═══ Working data ═══

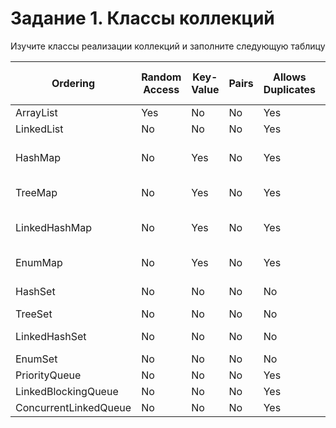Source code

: Задание 1. Классы коллекций
===========================
Изучите классы реализации коллекций и заполните следующую таблицу

Ordering  | Random Access | Key-Value | Pairs | Allows Duplicates | Allows Null Values | Thread Safe | Blocking Operations
----------|---------------|-----------|-------|-------------------|--------------------|-------------|--------------------
ArrayList |	Yes           | No        | No    | Yes               | Yes                | No          | No 
LinkedList| No            | No        | No    | Yes               | Yes                | No          | No
HashMap   | No            | Yes       | No    | Yes               | Keys - Only one    | No          | No
TreeMap   | No            | Yes       | No    | Yes               | Keys - No          | No          | No
LinkedHashMap | No        | Yes       | No    | Yes               | Keys - Only one    | No          | No
EnumMap   | No            | Yes       | No    | Yes               | Keys - No          | No          | No
HashSet   | No            | No        | No    | No                | Only one           | No          | No
TreeSet   | No            | No        | No    | No                | No                 | No          | No
LinkedHashSet | No        | No        | No    | No                | Only one           | No          | No
EnumSet   |  No           | No        | No    | No                | No                 | No          | No
PriorityQueue| No         | No        | No    | Yes               | No                 | No          | No
LinkedBlockingQueue| No   | No        | No    | Yes               | No                 | Yes         | Yes 
ConcurrentLinkedQueue| No | No        | No    | Yes               | No                 | Yes         | No



 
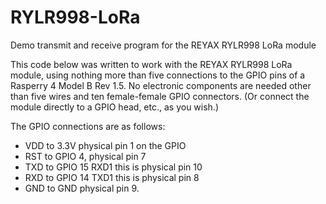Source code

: # RYLR998-LoRa

Demo transmit and receive program for the REYAX RYLR998 LoRa module

This code below was written to work with the REYAX RYLR998 LoRa module, using nothing more than five connections to the GPIO pins of a Rasperry 4 Model B Rev 1.5. No electronic components are needed other than five wires and ten female-female GPIO connectors. (Or connect the module directly to a GPIO head, etc., as you wish.)

The GPIO connections are as follows:

* VDD to 3.3V physical pin 1 on the GPIO
* RST to GPIO 4, physical pin 7
* TXD to GPIO 15 RXD1 this is physical pin 10
* RXD to GPIO 14 TXD1 this is physical pin 8
* GND to GND physical pin 9.
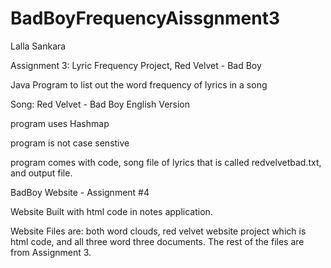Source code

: # BadBoyFrequencyAissgnment3
Lalla Sankara

Assignment 3: Lyric Frequency Project, Red Velvet - Bad Boy 

Java Program to list out the word frequency of lyrics in a song

Song: Red Velvet - Bad Boy English Version 

program uses Hashmap

program is not case senstive 

program comes with code, song file of lyrics that is called redvelvetbad.txt, and output file. 

BadBoy Website - Assignment #4

Website Built with html code in notes application.

Website Files are: both word clouds, red velvet website project which is html code, and all three word three documents. The rest of the files are from Assignment 3. 
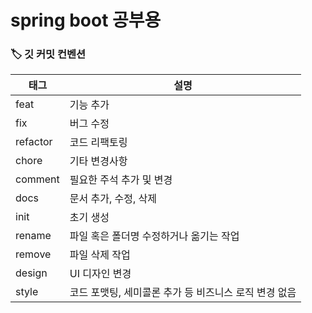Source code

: # spring boot 공부용 

### 🏷️ 깃 커밋 컨벤션
|태그|설명|
|------|--------------------------------|
|feat|기능 추가|
|fix|버그 수정|
|refactor|코드 리팩토링|
|chore|기타 변경사항|
|comment|필요한 주석 추가 및 변경|
|docs|문서 추가, 수정, 삭제|
|init|초기 생성|
|rename|파일 혹은 폴더명 수정하거나 옮기는 작업|
|remove|파일 삭제 작업|
|design|UI 디자인 변경|
|style|코드 포맷팅, 세미콜론 추가 등 비즈니스 로직 변경 없음|
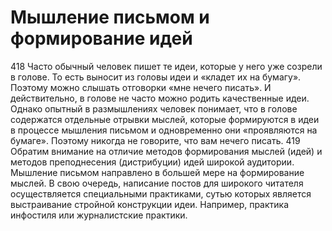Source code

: # Мышление письмом и формирование идей

418 Часто обычный человек пишет те идеи, которые у него уже созрели в голове. То есть выносит из головы идеи и «кладет их на бумагу». Поэтому можно слышать отговорки «мне нечего писать». И действительно, в голове не часто можно родить качественные идеи. Однако опытный в размышлениях человек понимает, что в голове содержатся отдельные отрывки мыслей, которые формируются в идеи в процессе мышления письмом и одновременно они «проявляются на бумаге». Поэтому никогда не говорите, что вам нечего писать.
419 Обратим внимание на отличие методов формирования мыслей (идей) и методов преподнесения (дистрибуции) идей широкой аудитории. Мышление письмом направлено в большей мере на формирование мыслей. В свою очередь, написание постов для широкого читателя осуществляется специальными практиками, сутью которых является выстраивание стройной конструкции идеи. Например, практика инфостиля или журналистские практики.
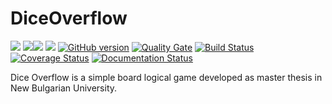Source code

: # DiceOverflow

![](https://img.shields.io/badge/platform-Android-blue.svg) ![](https://img.shields.io/badge/language-java-blue.svg)![](https://img.shields.io/badge/license-GPL--3.0-blue.svg) [![](https://tokei.rs/b1/github/VelbazhdSoftwareLLC/DiceOverflow)](https://github.com/VelbazhdSoftwareLLC/DiceOverflow) [![GitHub version](https://badge.fury.io/gh/VelbazhdSoftwareLLC%2FDiceOverflow.svg)](https://badge.fury.io/gh/VelbazhdSoftwareLLC%2FDiceOverflow)
[![Quality Gate](https://sonarcloud.io/api/project_badges/measure?project=VelbazhdSoftwareLLC_DiceOverflow&metric=alert_status)](https://sonarcloud.io/dashboard?id=VelbazhdSoftwareLLC_DiceOverflow) [![Build Status](https://travis-ci.org/VelbazhdSoftwareLLC/DiceOverflow.svg?branch=master)](https://travis-ci.org/VelbazhdSoftwareLLC/DiceOverflow) [![Coverage Status](https://codecov.io/gh/VelbazhdSoftwareLLC/DiceOverflow/branch/master/graph/badge.svg)](https://codecov.io/gh/VelbazhdSoftwareLLC/DiceOverflow)
[![Documentation Status](https://readthedocs.org/projects/diceoverflow/badge/?version=latest)](https://diceoverflow.readthedocs.io/en/latest/?badge=latest) 

Dice Overflow is a simple board logical game developed as master thesis in New Bulgarian University.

═══

*How to complete this task*
Leaving the pictures aside, output each entry above exactly as written.

*Answer for the task*
Source code

: Задание 1. Классы коллекций
===========================
Изучите классы реализации коллекций и заполните следующую таблицу

Ordering  | Random Access | Key-Value | Pairs | Allows Duplicates | Allows Null Values | Thread Safe | Blocking Operations
----------|---------------|-----------|-------|-------------------|--------------------|-------------|--------------------
ArrayList |	Yes           | No        | No    | Yes               | Yes                | No          | No 
LinkedList| No            | No        | No    | Yes               | Yes                | No          | No
HashMap   | No            | Yes       | No    | Yes               | Keys - Only one    | No          | No
TreeMap   | No            | Yes       | No    | Yes               | Keys - No          | No          | No
LinkedHashMap | No        | Yes       | No    | Yes               | Keys - Only one    | No          | No
EnumMap   | No            | Yes       | No    | Yes               | Keys - No          | No          | No
HashSet   | No            | No        | No    | No                | Only one           | No          | No
TreeSet   | No            | No        | No    | No                | No                 | No          | No
LinkedHashSet | No        | No        | No    | No                | Only one           | No          | No
EnumSet   |  No           | No        | No    | No                | No                 | No          | No
PriorityQueue| No         | No        | No    | Yes               | No                 | No          | No
LinkedBlockingQueue| No   | No        | No    | Yes               | No                 | Yes         | Yes 
ConcurrentLinkedQueue| No | No        | No    | Yes               | No                 | Yes         | No



 
Source code

: # RYLR998-LoRa

Demo transmit and receive program for the REYAX RYLR998 LoRa module

This code below was written to work with the REYAX RYLR998 LoRa module, using nothing more than five connections to the GPIO pins of a Rasperry 4 Model B Rev 1.5. No electronic components are needed other than five wires and ten female-female GPIO connectors. (Or connect the module directly to a GPIO head, etc., as you wish.)

The GPIO connections are as follows:

* VDD to 3.3V physical pin 1 on the GPIO
* RST to GPIO 4, physical pin 7
* TXD to GPIO 15 RXD1 this is physical pin 10
* RXD to GPIO 14 TXD1 this is physical pin 8
* GND to GND physical pin 9.
Source code

: # BadBoyFrequencyAissgnment3
Lalla Sankara

Assignment 3: Lyric Frequency Project, Red Velvet - Bad Boy 

Java Program to list out the word frequency of lyrics in a song

Song: Red Velvet - Bad Boy English Version 

program uses Hashmap

program is not case senstive 

program comes with code, song file of lyrics that is called redvelvetbad.txt, and output file. 

BadBoy Website - Assignment #4

Website Built with html code in notes application.

Website Files are: both word clouds, red velvet website project which is html code, and all three word three documents. The rest of the files are from Assignment 3. 
Source code

: # spring boot 공부용 

### 🏷️ 깃 커밋 컨벤션
|태그|설명|
|------|--------------------------------|
|feat|기능 추가|
|fix|버그 수정|
|refactor|코드 리팩토링|
|chore|기타 변경사항|
|comment|필요한 주석 추가 및 변경|
|docs|문서 추가, 수정, 삭제|
|init|초기 생성|
|rename|파일 혹은 폴더명 수정하거나 옮기는 작업|
|remove|파일 삭제 작업|
|design|UI 디자인 변경|
|style|코드 포맷팅, 세미콜론 추가 등 비즈니스 로직 변경 없음|
Source code

: # Мышление письмом и формирование идей

418 Часто обычный человек пишет те идеи, которые у него уже созрели в голове. То есть выносит из головы идеи и «кладет их на бумагу». Поэтому можно слышать отговорки «мне нечего писать». И действительно, в голове не часто можно родить качественные идеи. Однако опытный в размышлениях человек понимает, что в голове содержатся отдельные отрывки мыслей, которые формируются в идеи в процессе мышления письмом и одновременно они «проявляются на бумаге». Поэтому никогда не говорите, что вам нечего писать.
419 Обратим внимание на отличие методов формирования мыслей (идей) и методов преподнесения (дистрибуции) идей широкой аудитории. Мышление письмом направлено в большей мере на формирование мыслей. В свою очередь, написание постов для широкого читателя осуществляется специальными практиками, сутью которых является выстраивание стройной конструкции идеи. Например, практика инфостиля или журналистские практики.
Source code

: # DiceOverflow

![](https://img.shields.io/badge/platform-Android-blue.svg) ![](https://img.shields.io/badge/language-java-blue.svg)![](https://img.shields.io/badge/license-GPL--3.0-blue.svg) [![](https://tokei.rs/b1/github/VelbazhdSoftwareLLC/DiceOverflow)](https://github.com/VelbazhdSoftwareLLC/DiceOverflow) [![GitHub version](https://badge.fury.io/gh/VelbazhdSoftwareLLC%2FDiceOverflow.svg)](https://badge.fury.io/gh/VelbazhdSoftwareLLC%2FDiceOverflow)
[![Quality Gate](https://sonarcloud.io/api/project_badges/measure?project=VelbazhdSoftwareLLC_DiceOverflow&metric=alert_status)](https://sonarcloud.io/dashboard?id=VelbazhdSoftwareLLC_DiceOverflow) [![Build Status](https://travis-ci.org/VelbazhdSoftwareLLC/DiceOverflow.svg?branch=master)](https://travis-ci.org/VelbazhdSoftwareLLC/DiceOverflow) [![Coverage Status](https://codecov.io/gh/VelbazhdSoftwareLLC/DiceOverflow/branch/master/graph/badge.svg)](https://codecov.io/gh/VelbazhdSoftwareLLC/DiceOverflow)
[![Documentation Status](https://readthedocs.org/projects/diceoverflow/badge/?version=latest)](https://diceoverflow.readthedocs.io/en/latest/?badge=latest) 

Dice Overflow is a simple board logical game developed as master thesis in New Bulgarian University.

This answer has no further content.